#### [EXTRACTED DATA]
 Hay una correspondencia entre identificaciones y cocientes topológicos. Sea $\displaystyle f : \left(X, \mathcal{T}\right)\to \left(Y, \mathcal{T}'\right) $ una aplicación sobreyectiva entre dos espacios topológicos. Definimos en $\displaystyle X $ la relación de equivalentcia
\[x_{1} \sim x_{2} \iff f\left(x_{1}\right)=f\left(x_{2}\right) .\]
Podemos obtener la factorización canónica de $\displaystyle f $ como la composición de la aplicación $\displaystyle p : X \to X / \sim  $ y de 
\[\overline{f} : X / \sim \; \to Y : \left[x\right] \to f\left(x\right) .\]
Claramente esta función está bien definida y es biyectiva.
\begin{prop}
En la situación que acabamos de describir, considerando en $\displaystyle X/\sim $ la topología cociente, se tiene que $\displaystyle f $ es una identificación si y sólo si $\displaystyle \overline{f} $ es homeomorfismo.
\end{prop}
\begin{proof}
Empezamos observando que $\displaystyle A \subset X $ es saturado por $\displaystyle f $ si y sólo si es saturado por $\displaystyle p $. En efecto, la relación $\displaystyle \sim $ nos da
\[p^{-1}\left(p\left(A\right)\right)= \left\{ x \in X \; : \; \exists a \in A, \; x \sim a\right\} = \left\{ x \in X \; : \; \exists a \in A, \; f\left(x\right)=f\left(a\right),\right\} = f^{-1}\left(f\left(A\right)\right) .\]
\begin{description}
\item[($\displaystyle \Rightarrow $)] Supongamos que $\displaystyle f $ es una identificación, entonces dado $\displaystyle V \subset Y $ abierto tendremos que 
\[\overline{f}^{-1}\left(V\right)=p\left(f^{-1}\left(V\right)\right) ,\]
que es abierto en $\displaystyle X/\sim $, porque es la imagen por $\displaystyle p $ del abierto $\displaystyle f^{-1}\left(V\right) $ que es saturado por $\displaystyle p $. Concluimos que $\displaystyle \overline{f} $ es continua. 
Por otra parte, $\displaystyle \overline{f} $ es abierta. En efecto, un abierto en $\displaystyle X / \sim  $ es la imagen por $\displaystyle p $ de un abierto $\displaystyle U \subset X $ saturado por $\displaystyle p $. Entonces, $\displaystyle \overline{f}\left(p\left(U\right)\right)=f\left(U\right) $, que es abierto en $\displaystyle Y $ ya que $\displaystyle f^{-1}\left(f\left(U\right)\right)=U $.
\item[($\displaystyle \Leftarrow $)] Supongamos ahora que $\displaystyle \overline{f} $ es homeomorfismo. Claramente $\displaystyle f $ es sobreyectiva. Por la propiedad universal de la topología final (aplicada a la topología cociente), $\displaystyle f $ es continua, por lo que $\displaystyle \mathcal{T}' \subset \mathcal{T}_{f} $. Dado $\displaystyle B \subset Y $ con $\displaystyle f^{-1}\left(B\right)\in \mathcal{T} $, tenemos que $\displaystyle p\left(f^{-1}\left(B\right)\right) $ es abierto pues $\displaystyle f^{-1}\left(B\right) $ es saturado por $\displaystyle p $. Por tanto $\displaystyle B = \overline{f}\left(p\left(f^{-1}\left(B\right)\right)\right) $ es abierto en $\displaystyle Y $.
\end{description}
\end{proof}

#### [TASK INSTRUCTIONS]
Word for word, repeat every record.

#### [RESULT]
 Hay una correspondencia entre identificaciones y cocientes topológicos. Sea $\displaystyle f : \left(X, \mathcal{T}\right)\to \left(Y, \mathcal{T}'\right) $ una aplicación sobreyectiva entre dos espacios topológicos. Definimos en $\displaystyle X $ la relación de equivalentcia
\[x_{1} \sim x_{2} \iff f\left(x_{1}\right)=f\left(x_{2}\right) .\]
Podemos obtener la factorización canónica de $\displaystyle f $ como la composición de la aplicación $\displaystyle p : X \to X / \sim  $ y de 
\[\overline{f} : X / \sim \; \to Y : \left[x\right] \to f\left(x\right) .\]
Claramente esta función está bien definida y es biyectiva.
\begin{prop}
En la situación que acabamos de describir, considerando en $\displaystyle X/\sim $ la topología cociente, se tiene que $\displaystyle f $ es una identificación si y sólo si $\displaystyle \overline{f} $ es homeomorfismo.
\end{prop}
\begin{proof}
Empezamos observando que $\displaystyle A \subset X $ es saturado por $\displaystyle f $ si y sólo si es saturado por $\displaystyle p $. En efecto, la relación $\displaystyle \sim $ nos da
\[p^{-1}\left(p\left(A\right)\right)= \left\{ x \in X \; : \; \exists a \in A, \; x \sim a\right\} = \left\{ x \in X \; : \; \exists a \in A, \; f\left(x\right)=f\left(a\right),\right\} = f^{-1}\left(f\left(A\right)\right) .\]
\begin{description}
\item[($\displaystyle \Rightarrow $)] Supongamos que $\displaystyle f $ es una identificación, entonces dado $\displaystyle V \subset Y $ abierto tendremos que 
\[\overline{f}^{-1}\left(V\right)=p\left(f^{-1}\left(V\right)\right) ,\]
que es abierto en $\displaystyle X/\sim $, porque es la imagen por $\displaystyle p $ del abierto $\displaystyle f^{-1}\left(V\right) $ que es saturado por $\displaystyle p $. Concluimos que $\displaystyle \overline{f} $ es continua. 
Por otra parte, $\displaystyle \overline{f} $ es abierta. En efecto, un abierto en $\displaystyle X / \sim  $ es la imagen por $\displaystyle p $ de un abierto $\displaystyle U \subset X $ saturado por $\displaystyle p $. Entonces, $\displaystyle \overline{f}\left(p\left(U\right)\right)=f\left(U\right) $, que es abierto en $\displaystyle Y $ ya que $\displaystyle f^{-1}\left(f\left(U\right)\right)=U $.
\item[($\displaystyle \Leftarrow $)] Supongamos ahora que $\displaystyle \overline{f} $ es homeomorfismo. Claramente $\displaystyle f $ es sobreyectiva. Por la propiedad universal de la topología final (aplicada a la topología cociente), $\displaystyle f $ es continua, por lo que $\displaystyle \mathcal{T}' \subset \mathcal{T}_{f} $. Dado $\displaystyle B \subset Y $ con $\displaystyle f^{-1}\left(B\right)\in \mathcal{T} $, tenemos que $\displaystyle p\left(f^{-1}\left(B\right)\right) $ es abierto pues $\displaystyle f^{-1}\left(B\right) $ es saturado por $\displaystyle p $. Por tanto $\displaystyle B = \overline{f}\left(p\left(f^{-1}\left(B\right)\right)\right) $ es abierto en $\displaystyle Y $.
\end{description}
\end{proof}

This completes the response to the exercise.